Semiconductor or chip stocks fell sharply last Thursday, with Broadcom and Micron Technology being the most heavily sold amid growing investor concerns that this sector may have risen too rapidly.
Broadcom, a designer and manufacturer of AI chips for major technology industry clients, dropped by as much as 12% after announcing earnings on Wednesday that fell short of analyst expectations.
Meanwhile, Micron Technology, one of the world's largest memory chip producers, declined by over 7%, while ARM Holdings, owner of chip architecture technology widely used in smartphones and electronic devices, fell 4%.
According to CNBC, John Vinh, an analyst at Keybanc Capital Markets, said the sell-off in Broadcom and other chip stocks is understandable because these shares had previously surged strongly on AI-related enthusiasm.
“These stocks have risen very sharply recently,” Vinh said, explaining that analysts and investors have been continuously raising earnings forecasts for chip companies, particularly those involved with AI.
He believes Broadcom's decline reflects that market expectations for chip businesses had become so high that the stock price had already priced in most good news, so when earnings results were less impressive than hoped, investors chose to take profits.
Besides Broadcom, other chip stocks also fell: Qualcomm dropped 2%, Intel fell nearly 1%, and AMD declined 3%. Marvell Technology, although opening lower, managed to recover and closed up nearly 5%.
On another note, HSBC analysts led by Max Kettner, Head of Multi-Asset Investment Strategy, stated one of their biggest concerns is the softening chip prices, signs that AI investments may be slowing, and that AI adoption might not be as rapid as the market had anticipated.
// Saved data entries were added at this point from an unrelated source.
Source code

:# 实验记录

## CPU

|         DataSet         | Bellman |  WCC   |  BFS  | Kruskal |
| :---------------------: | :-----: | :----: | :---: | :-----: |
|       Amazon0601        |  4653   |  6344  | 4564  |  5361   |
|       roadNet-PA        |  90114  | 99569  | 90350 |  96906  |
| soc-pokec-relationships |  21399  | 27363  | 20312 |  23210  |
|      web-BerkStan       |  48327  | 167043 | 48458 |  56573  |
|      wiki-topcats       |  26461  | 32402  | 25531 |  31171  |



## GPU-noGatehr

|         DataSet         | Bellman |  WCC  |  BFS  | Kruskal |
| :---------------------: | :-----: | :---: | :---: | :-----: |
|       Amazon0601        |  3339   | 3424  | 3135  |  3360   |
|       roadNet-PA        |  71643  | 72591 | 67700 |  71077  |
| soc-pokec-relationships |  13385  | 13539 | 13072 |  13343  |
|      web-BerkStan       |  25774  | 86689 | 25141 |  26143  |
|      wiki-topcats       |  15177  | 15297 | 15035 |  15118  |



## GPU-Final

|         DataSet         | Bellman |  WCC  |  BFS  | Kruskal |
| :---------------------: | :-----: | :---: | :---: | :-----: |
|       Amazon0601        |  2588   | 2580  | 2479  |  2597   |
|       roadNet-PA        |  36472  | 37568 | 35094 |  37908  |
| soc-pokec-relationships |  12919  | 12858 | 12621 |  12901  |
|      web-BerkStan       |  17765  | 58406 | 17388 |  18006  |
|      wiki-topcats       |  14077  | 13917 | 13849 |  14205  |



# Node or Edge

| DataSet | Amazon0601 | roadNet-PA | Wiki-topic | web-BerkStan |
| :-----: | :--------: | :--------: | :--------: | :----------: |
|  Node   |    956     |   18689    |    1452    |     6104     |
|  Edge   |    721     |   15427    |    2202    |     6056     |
Vinh also pointed out that Broadcom is facing additional pressure from Google, a major customer, which has begun diversifying its chip orders among other manufacturers instead of relying solely on Broadcom as before.
Nevertheless, he remains optimistic about Broadcom's future and believes this recent pullback is merely a short-term consolidation.
Keith Lerner, Chief Investment Officer and Chief Market Strategist at Truist Wealth, said it is normal for markets or certain stock groups to pull back after a strong rally.
Lerner explained that the bull market is not over and there are still reasons to be confident, but naturally, markets do not rise continuously; they often have periodic pauses or corrections.
“Typically, markets move forward two steps then back one, but recently it felt like three steps forward in a row. Therefore, a small pullback or sideways movement to consolidate is not surprising,” he said.
Overall, the situation reflects that while AI businesses and the chip industry have long-term growth potential, in the short term, investors are questioning whether stock prices have risen too quickly, leading to profit-taking and pressure on many chip stocks.